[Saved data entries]
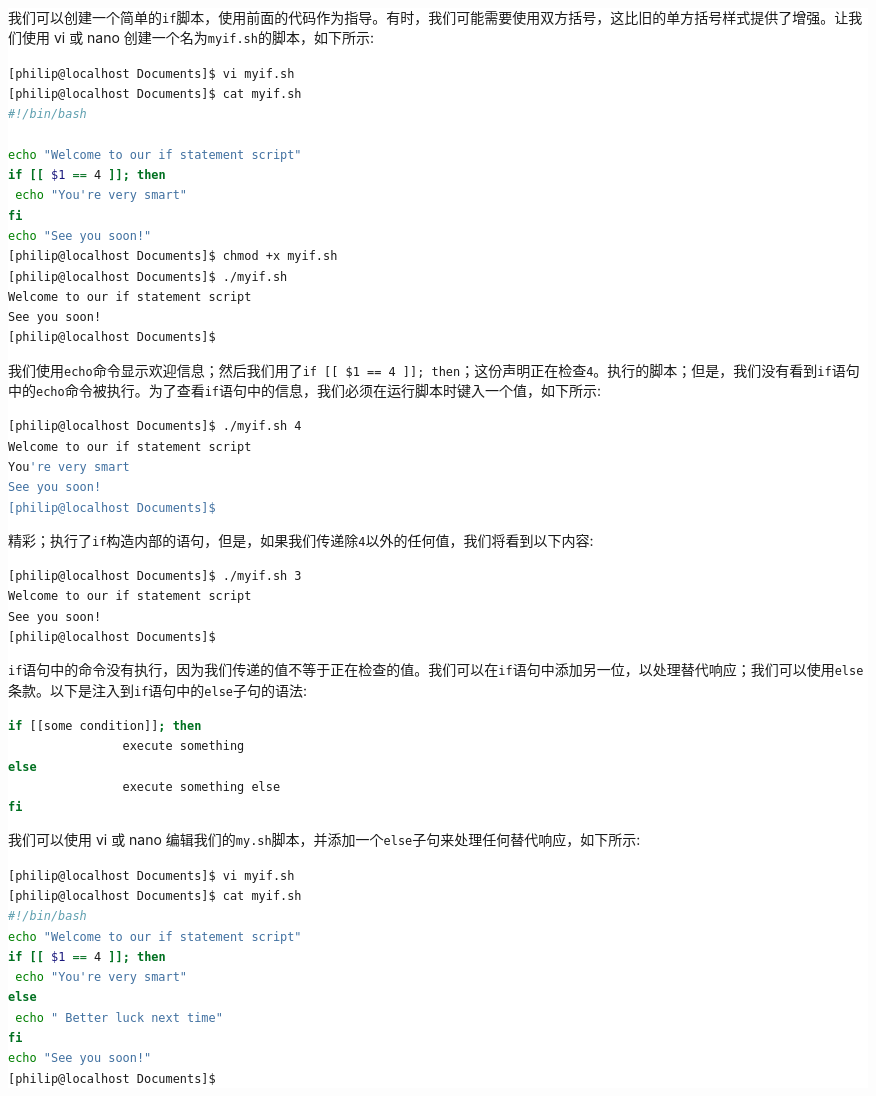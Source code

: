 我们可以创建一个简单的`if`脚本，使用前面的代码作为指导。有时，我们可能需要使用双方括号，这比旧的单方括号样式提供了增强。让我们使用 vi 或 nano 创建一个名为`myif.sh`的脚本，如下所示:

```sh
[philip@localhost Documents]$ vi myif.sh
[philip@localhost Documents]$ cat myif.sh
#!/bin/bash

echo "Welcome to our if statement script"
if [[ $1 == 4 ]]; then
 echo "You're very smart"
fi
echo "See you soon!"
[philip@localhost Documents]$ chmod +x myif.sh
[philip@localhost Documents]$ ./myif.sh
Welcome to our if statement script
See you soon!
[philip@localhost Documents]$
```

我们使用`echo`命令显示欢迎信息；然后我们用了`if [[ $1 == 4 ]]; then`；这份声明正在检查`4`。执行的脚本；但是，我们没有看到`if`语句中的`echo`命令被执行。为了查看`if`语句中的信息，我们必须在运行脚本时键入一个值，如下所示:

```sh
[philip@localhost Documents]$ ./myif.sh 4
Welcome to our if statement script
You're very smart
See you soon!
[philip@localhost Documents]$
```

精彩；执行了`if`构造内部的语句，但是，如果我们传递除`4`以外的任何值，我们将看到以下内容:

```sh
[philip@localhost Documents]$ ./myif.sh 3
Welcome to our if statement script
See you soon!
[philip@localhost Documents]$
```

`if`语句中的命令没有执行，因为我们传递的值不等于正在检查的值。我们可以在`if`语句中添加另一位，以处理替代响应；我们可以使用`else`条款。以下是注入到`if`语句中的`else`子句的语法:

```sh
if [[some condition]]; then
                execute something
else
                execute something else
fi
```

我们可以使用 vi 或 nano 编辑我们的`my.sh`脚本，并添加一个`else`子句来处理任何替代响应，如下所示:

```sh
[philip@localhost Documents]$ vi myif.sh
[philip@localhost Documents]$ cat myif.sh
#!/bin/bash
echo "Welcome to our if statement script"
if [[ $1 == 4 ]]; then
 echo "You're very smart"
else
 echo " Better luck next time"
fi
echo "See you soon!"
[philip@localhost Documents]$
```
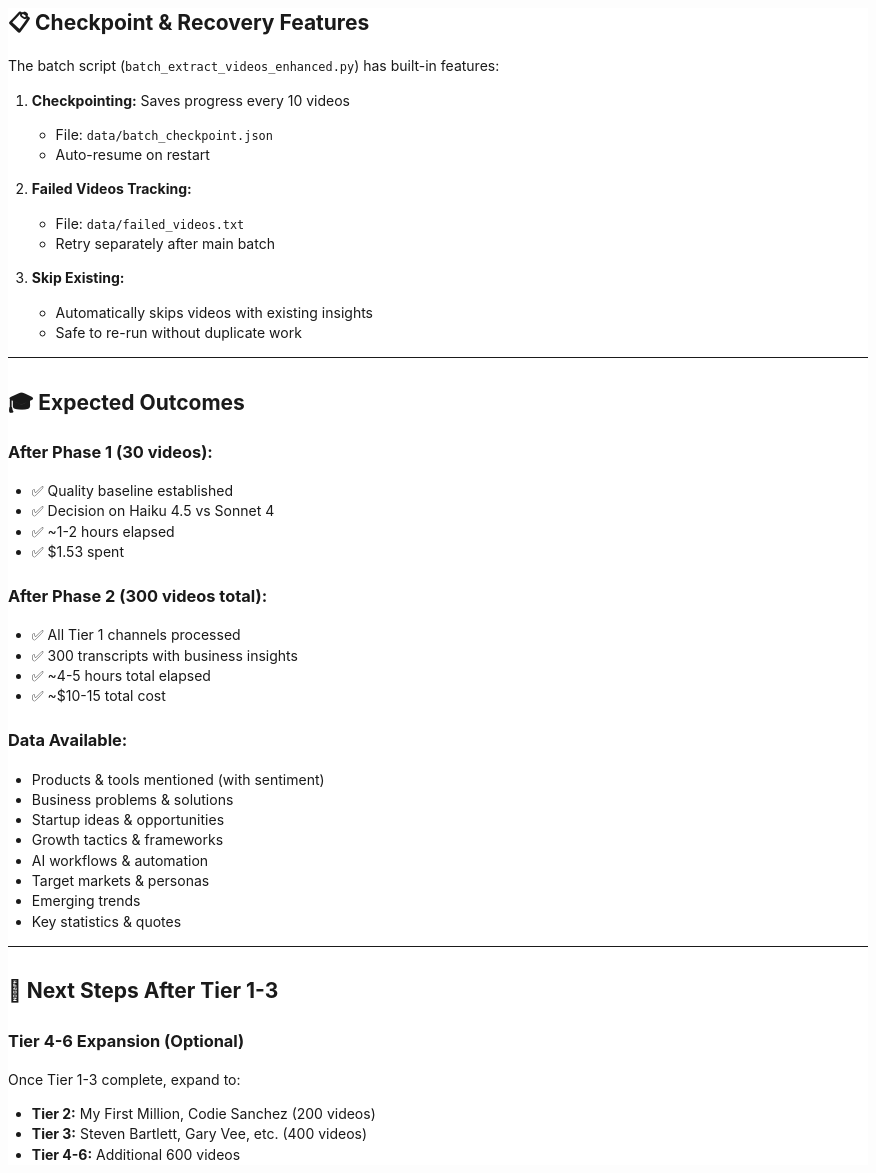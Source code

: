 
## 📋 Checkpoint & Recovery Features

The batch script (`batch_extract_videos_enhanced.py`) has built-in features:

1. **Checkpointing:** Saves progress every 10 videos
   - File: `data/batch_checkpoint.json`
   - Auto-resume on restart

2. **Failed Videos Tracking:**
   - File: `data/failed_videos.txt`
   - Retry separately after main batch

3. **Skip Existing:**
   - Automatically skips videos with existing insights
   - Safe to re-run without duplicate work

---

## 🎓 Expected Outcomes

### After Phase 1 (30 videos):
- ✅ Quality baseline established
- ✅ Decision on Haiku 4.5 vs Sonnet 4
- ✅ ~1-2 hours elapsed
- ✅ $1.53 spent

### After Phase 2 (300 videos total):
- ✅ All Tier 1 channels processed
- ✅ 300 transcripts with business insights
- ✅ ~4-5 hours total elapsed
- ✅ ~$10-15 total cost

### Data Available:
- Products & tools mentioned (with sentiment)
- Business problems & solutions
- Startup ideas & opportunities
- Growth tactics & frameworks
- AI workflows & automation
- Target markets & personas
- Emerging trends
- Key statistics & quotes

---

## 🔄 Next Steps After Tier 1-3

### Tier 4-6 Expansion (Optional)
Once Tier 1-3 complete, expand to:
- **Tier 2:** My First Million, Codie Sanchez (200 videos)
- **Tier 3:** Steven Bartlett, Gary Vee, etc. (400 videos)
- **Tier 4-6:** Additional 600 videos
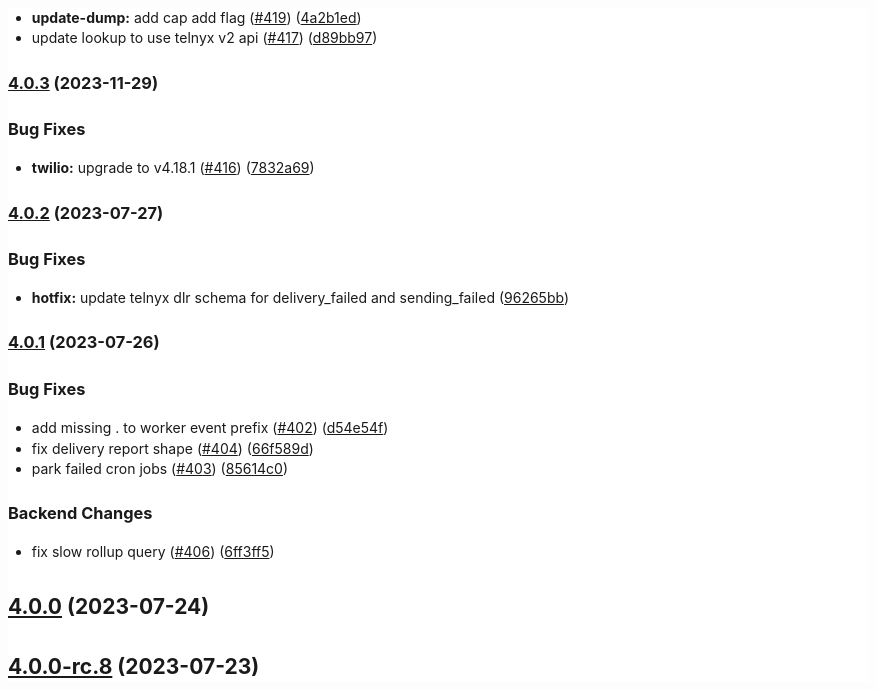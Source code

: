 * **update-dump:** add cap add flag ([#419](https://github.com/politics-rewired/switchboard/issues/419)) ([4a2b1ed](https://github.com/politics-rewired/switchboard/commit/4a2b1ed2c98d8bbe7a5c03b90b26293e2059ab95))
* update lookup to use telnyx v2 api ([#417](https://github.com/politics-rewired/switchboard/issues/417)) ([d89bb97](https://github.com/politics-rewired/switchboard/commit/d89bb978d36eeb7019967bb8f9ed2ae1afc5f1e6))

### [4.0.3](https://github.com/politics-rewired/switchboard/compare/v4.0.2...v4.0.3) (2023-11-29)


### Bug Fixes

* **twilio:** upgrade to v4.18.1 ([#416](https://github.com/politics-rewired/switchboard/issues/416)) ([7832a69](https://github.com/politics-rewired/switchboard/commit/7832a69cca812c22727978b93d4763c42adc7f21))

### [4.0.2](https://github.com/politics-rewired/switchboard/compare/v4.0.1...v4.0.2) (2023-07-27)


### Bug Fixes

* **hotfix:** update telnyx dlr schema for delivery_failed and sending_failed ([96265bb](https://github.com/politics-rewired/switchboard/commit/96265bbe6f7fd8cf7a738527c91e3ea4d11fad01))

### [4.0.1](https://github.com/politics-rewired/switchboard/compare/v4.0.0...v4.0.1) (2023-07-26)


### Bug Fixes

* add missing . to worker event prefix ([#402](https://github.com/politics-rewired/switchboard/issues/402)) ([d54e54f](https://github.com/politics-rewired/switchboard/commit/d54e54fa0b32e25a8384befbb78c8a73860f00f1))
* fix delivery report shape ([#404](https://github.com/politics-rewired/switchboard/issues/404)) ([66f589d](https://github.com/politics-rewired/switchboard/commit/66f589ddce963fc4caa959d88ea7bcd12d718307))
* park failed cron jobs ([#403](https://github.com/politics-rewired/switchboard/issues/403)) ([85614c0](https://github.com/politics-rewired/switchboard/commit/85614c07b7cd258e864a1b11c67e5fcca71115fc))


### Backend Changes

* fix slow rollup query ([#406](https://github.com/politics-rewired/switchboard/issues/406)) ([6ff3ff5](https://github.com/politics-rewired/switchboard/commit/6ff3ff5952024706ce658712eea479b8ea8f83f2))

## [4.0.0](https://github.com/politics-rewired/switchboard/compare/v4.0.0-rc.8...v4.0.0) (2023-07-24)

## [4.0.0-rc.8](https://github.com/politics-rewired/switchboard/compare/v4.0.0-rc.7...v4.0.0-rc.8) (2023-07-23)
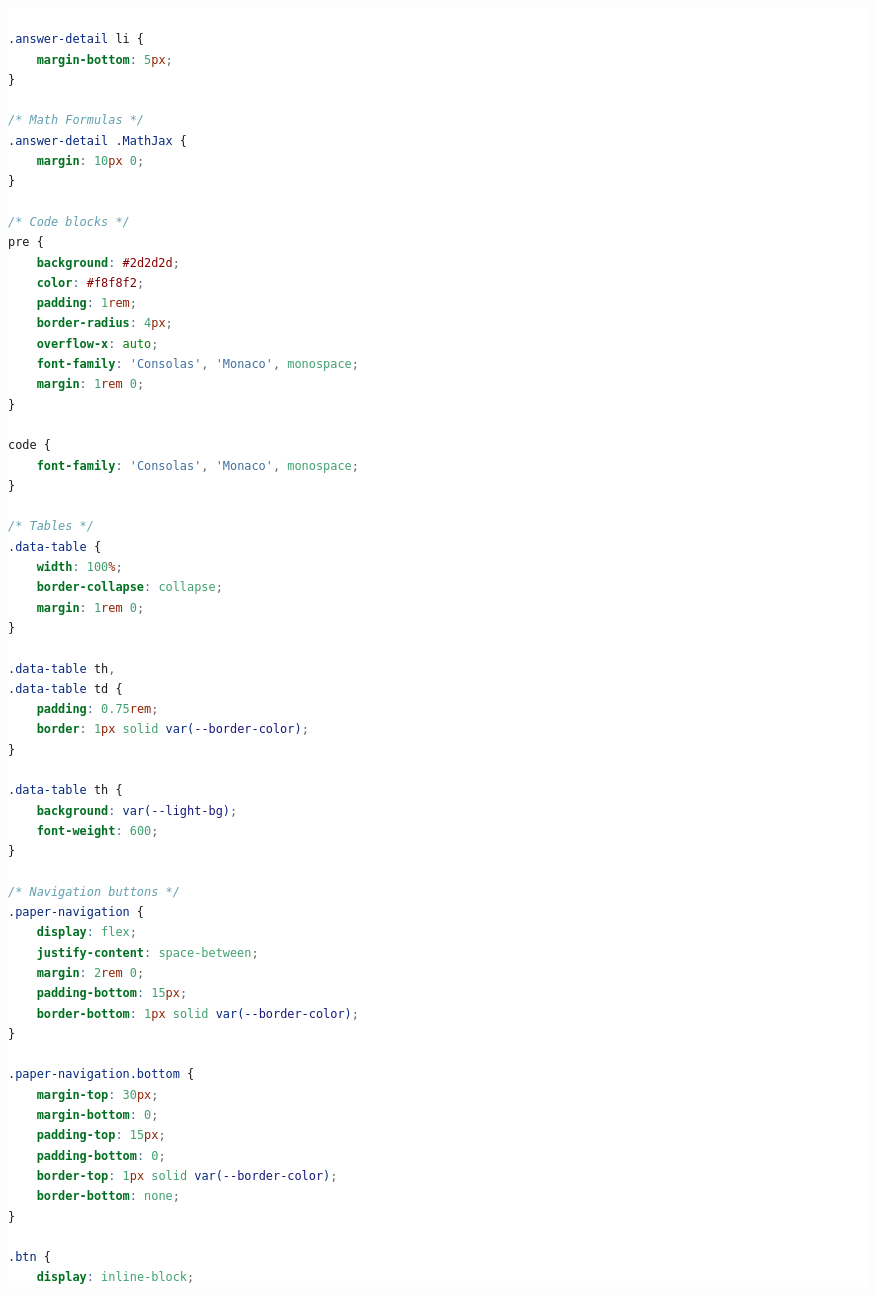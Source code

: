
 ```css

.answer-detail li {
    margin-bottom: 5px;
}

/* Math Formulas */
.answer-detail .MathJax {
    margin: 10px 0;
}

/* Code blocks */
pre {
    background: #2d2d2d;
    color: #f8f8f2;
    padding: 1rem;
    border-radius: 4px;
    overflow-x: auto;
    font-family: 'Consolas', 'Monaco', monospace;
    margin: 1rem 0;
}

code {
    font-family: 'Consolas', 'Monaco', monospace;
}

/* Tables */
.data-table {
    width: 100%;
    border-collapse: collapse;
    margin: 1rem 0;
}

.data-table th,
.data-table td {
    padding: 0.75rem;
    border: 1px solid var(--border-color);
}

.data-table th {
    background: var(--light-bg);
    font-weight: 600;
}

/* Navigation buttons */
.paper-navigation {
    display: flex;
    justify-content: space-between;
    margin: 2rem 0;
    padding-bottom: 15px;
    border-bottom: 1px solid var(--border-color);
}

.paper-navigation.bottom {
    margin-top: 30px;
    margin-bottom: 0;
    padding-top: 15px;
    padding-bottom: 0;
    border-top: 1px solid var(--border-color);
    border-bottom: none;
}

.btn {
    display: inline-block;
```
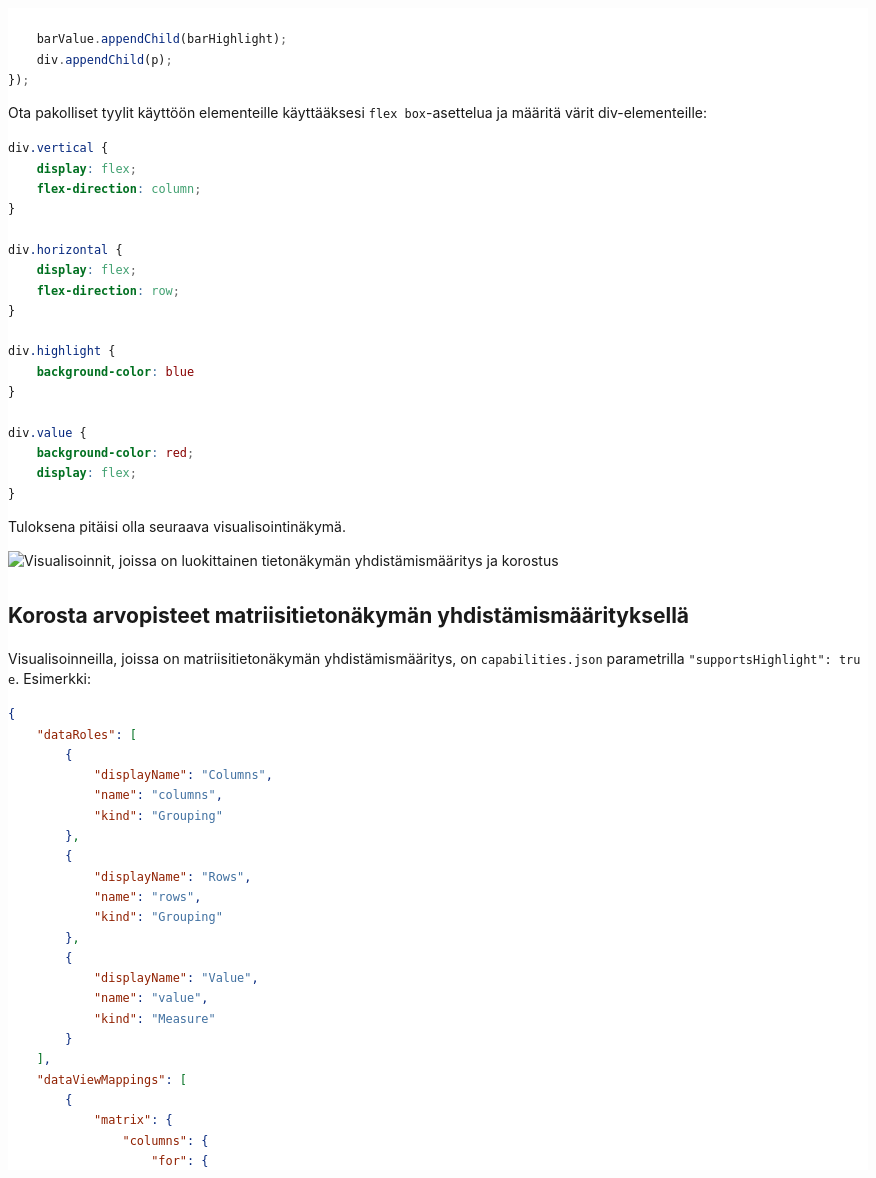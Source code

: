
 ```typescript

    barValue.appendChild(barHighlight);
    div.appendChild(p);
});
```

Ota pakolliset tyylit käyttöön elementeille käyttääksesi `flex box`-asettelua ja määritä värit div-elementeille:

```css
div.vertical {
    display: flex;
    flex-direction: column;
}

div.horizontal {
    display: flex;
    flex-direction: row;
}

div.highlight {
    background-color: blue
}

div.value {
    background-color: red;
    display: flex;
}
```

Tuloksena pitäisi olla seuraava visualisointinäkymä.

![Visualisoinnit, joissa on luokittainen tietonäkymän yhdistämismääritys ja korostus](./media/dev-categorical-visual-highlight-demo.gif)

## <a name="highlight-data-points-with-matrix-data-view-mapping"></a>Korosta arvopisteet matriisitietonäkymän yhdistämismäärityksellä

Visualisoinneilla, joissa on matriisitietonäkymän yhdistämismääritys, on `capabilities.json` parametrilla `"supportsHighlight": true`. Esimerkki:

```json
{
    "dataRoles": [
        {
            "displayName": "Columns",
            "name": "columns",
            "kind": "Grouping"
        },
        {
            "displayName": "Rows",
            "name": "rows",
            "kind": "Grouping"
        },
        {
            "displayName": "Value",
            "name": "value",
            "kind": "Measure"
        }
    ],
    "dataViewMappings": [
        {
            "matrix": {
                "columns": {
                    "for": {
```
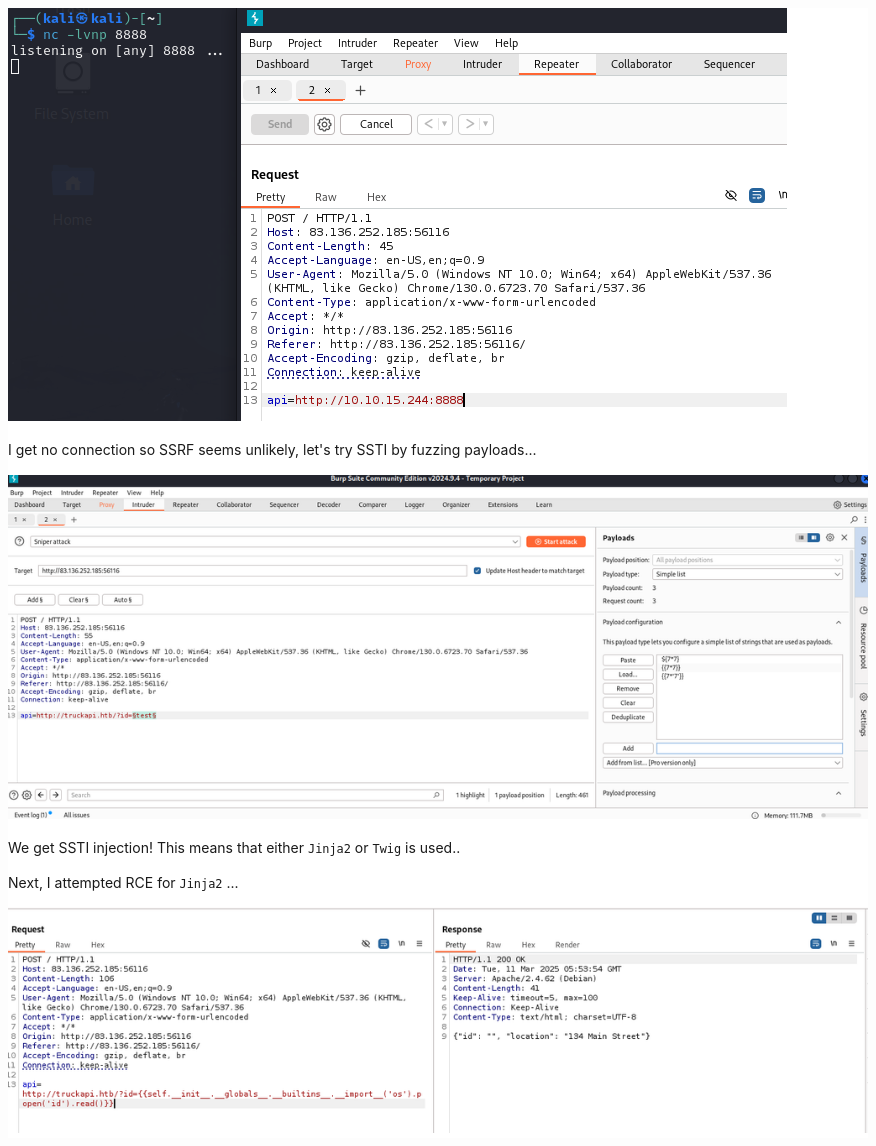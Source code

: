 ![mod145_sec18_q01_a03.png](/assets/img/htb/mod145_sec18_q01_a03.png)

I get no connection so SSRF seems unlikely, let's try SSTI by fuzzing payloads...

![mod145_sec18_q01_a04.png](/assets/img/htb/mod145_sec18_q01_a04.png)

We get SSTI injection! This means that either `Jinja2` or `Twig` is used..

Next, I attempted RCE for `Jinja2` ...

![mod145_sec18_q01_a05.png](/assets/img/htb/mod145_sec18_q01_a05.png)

WORK ITEM:
Return only the number of lines in the entries above that contain the word "execute".

SOLVED EXERCISE:
2